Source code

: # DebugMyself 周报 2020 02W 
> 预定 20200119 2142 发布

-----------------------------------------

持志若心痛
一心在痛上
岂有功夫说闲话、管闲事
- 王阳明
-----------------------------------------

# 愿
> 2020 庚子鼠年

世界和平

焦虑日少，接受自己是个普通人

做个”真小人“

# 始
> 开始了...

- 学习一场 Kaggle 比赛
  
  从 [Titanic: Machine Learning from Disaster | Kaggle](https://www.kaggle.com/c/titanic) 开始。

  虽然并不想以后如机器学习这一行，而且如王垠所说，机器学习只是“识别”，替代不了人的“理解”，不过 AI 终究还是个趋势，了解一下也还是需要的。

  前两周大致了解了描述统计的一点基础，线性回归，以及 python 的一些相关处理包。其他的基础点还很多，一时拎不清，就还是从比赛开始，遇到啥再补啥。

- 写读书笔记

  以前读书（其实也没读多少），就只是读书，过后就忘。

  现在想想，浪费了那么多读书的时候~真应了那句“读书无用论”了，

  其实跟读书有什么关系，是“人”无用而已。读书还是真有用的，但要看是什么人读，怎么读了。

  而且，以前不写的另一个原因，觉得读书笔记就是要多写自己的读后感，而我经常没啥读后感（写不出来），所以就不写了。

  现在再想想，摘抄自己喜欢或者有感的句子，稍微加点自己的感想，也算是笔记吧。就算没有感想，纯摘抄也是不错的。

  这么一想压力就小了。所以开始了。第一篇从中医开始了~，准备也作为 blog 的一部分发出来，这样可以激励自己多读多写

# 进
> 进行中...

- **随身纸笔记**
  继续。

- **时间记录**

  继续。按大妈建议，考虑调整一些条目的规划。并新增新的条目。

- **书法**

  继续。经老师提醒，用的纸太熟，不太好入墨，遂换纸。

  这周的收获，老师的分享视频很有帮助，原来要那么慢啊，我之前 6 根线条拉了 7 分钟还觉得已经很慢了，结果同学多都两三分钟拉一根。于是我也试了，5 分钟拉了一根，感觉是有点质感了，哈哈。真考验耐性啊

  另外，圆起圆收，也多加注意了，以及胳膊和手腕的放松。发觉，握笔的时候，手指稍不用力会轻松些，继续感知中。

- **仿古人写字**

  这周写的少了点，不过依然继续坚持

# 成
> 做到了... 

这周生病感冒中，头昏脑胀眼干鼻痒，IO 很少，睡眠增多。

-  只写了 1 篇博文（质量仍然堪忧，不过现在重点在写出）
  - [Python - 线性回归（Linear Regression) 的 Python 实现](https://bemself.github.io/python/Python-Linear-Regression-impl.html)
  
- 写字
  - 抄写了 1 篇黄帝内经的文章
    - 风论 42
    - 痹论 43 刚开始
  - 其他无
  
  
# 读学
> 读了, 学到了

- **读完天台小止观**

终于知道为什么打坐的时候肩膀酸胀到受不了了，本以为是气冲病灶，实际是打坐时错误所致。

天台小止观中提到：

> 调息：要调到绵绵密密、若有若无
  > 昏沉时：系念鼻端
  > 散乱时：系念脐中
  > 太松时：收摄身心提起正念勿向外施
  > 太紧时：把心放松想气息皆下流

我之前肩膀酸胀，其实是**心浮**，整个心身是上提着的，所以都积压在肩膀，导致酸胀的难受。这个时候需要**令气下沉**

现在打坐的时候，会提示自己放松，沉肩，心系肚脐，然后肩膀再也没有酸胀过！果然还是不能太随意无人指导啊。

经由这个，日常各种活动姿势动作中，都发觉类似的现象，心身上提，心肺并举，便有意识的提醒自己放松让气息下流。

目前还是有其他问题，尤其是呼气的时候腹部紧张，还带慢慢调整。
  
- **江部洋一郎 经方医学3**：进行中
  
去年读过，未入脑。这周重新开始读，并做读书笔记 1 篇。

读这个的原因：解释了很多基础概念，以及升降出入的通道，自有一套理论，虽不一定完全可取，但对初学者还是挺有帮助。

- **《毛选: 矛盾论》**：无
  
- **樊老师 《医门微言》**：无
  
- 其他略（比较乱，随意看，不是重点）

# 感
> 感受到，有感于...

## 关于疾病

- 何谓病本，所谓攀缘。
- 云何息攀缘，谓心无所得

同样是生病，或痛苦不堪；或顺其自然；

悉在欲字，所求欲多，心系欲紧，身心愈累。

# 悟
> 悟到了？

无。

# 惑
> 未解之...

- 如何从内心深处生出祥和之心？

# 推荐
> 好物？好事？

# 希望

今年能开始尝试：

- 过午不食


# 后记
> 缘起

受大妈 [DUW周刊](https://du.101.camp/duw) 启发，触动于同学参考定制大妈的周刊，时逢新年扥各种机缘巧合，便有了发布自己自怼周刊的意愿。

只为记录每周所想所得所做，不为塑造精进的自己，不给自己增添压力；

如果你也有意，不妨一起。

===

Problem requirements
Line by line, check the data above for the word "线性回归" and state how many lines contain it. Give only the number.

Answer to the exercise
2